The boys, nonetheless, fell asleep. Apparently, Gcina unknowingly draped his leg over the tracks. A passing train surprised them while the boys slept and hit Gcina in the right leg. His life was spared but his right leg was crushed.
Today, Gcina is so shy that it was difficult to understand exactly what happened. But the result of the accident is no less apparent, although details are sketchy. The right leg was amputated.
|Gcina, his sister, and his nephew celebrate the gift of a new mobility cart from Mobility Worldwide. It’s a grand day at a Luke Commission outreach in rural Eswatini.|
In Eswatini education is valued, but children must complete one grade successfully before advancing to the next. Gcina is only in grade two despite his age.
“This cart will help me at school,” he said. “I am too thankful to the people in North America who made this for me.”
Gcina has mastered the use of crutches, but getting to school on crutches is tedious and difficult, and some days he just doesn’t make it. “Not any more will I miss,” he beamed.

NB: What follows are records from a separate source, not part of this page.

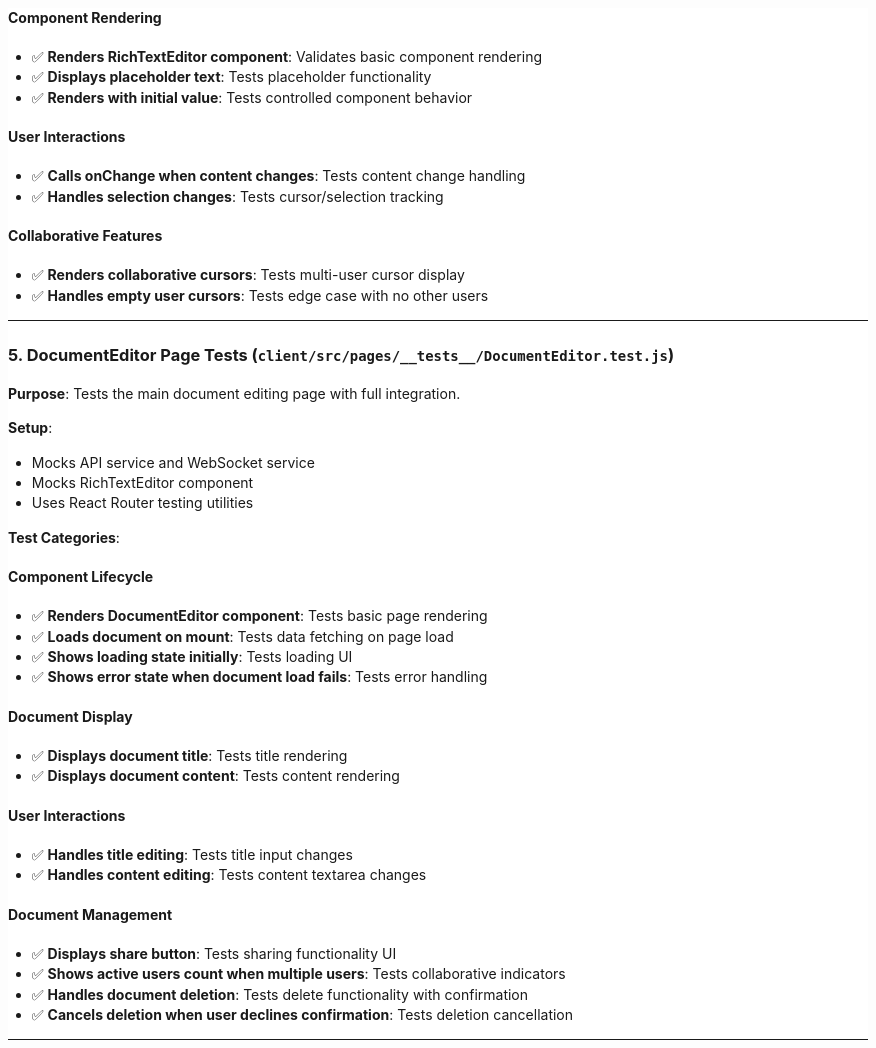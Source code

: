 #### Component Rendering

- ✅ **Renders RichTextEditor component**: Validates basic component rendering
- ✅ **Displays placeholder text**: Tests placeholder functionality
- ✅ **Renders with initial value**: Tests controlled component behavior

#### User Interactions

- ✅ **Calls onChange when content changes**: Tests content change handling
- ✅ **Handles selection changes**: Tests cursor/selection tracking

#### Collaborative Features

- ✅ **Renders collaborative cursors**: Tests multi-user cursor display
- ✅ **Handles empty user cursors**: Tests edge case with no other users

---

### 5. DocumentEditor Page Tests (`client/src/pages/__tests__/DocumentEditor.test.js`)

**Purpose**: Tests the main document editing page with full integration.

**Setup**:

- Mocks API service and WebSocket service
- Mocks RichTextEditor component
- Uses React Router testing utilities

**Test Categories**:

#### Component Lifecycle

- ✅ **Renders DocumentEditor component**: Tests basic page rendering
- ✅ **Loads document on mount**: Tests data fetching on page load
- ✅ **Shows loading state initially**: Tests loading UI
- ✅ **Shows error state when document load fails**: Tests error handling

#### Document Display

- ✅ **Displays document title**: Tests title rendering
- ✅ **Displays document content**: Tests content rendering

#### User Interactions

- ✅ **Handles title editing**: Tests title input changes
- ✅ **Handles content editing**: Tests content textarea changes

#### Document Management

- ✅ **Displays share button**: Tests sharing functionality UI
- ✅ **Shows active users count when multiple users**: Tests collaborative indicators
- ✅ **Handles document deletion**: Tests delete functionality with confirmation
- ✅ **Cancels deletion when user declines confirmation**: Tests deletion cancellation

---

Hearing about the carts from the head teacher, Gcina did not know what they were called and had not seen one built.
“When he was told at school that The Luke Commission was coming, he asked me to help him get here,” said his sister. “This is a happy day for us all.”
The Luke Commission teams realize time and time again what a privilege it is to have Mobility Worldwide mobility carts to give to disabled Emaswati, whatever age and whatever the story behind their disabilities.
by Janet Tuinstra with gratitude to those at Mobility Worldwide DeMotte, Indiana, who are always looking for ways to improve the carts and the lives of those who “drive” them.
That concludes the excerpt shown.